* Task to complete: Of the records below, reproduce only the span that opens with the line containing "We can join" and closes with the last line.

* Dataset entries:
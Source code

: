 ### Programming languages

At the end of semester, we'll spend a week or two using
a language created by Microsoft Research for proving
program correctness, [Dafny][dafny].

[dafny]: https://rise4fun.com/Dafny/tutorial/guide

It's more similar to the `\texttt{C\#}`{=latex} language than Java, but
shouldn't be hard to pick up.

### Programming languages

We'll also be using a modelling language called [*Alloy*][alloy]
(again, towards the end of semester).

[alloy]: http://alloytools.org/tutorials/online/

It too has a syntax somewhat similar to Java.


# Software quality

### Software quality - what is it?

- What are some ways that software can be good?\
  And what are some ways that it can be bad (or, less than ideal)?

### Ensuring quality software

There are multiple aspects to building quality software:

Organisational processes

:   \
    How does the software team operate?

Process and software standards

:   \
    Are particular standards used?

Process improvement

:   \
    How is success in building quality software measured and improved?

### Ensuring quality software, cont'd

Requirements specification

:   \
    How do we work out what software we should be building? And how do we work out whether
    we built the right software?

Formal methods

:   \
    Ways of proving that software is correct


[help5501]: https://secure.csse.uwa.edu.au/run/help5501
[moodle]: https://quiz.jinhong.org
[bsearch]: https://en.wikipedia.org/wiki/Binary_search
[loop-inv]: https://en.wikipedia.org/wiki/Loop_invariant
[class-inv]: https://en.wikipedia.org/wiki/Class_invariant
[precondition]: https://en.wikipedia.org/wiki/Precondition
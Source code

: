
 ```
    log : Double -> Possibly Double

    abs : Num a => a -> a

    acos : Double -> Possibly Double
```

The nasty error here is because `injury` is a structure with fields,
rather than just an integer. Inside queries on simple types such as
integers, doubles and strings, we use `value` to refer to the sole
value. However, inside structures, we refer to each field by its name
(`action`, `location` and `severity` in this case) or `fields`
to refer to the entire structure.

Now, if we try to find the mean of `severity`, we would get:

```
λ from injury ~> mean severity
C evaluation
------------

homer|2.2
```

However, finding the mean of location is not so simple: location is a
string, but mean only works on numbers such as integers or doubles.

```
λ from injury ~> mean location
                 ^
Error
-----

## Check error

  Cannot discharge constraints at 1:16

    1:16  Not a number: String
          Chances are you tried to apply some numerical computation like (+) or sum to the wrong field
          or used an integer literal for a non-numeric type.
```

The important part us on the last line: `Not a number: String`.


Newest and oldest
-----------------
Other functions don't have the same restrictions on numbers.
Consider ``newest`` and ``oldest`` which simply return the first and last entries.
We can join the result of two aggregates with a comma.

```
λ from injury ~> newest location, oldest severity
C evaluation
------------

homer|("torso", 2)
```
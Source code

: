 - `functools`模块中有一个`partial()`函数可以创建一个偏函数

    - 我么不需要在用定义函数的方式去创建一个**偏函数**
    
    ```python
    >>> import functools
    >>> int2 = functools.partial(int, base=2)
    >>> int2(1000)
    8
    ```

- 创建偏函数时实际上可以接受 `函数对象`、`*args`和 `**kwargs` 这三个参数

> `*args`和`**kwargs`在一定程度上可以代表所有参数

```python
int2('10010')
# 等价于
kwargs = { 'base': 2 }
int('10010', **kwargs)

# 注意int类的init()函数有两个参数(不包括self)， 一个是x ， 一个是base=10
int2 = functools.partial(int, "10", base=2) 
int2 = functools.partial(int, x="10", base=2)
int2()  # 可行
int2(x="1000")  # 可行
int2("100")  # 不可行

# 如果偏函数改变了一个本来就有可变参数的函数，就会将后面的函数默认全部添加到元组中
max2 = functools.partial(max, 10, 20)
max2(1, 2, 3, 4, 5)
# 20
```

* Response to the task:
We can join the result of two aggregates with a comma.

```
λ from injury ~> newest location, oldest severity
C evaluation
------------

homer|("torso", 2)
```
Source code

: - `functools`模块中有一个`partial()`函数可以创建一个偏函数

    - 我么不需要在用定义函数的方式去创建一个**偏函数**
    
    ```python
    >>> import functools
    >>> int2 = functools.partial(int, base=2)
    >>> int2(1000)
    8
    ```

- 创建偏函数时实际上可以接受 `函数对象`、`*args`和 `**kwargs` 这三个参数

> `*args`和`**kwargs`在一定程度上可以代表所有参数

```python
int2('10010')
# 等价于
kwargs = { 'base': 2 }
int('10010', **kwargs)

# 注意int类的init()函数有两个参数(不包括self)， 一个是x ， 一个是base=10
int2 = functools.partial(int, "10", base=2) 
int2 = functools.partial(int, x="10", base=2)
int2()  # 可行
int2(x="1000")  # 可行
int2("100")  # 不可行

# 如果偏函数改变了一个本来就有可变参数的函数，就会将后面的函数默认全部添加到元组中
max2 = functools.partial(max, 10, 20)
max2(1, 2, 3, 4, 5)
# 20
```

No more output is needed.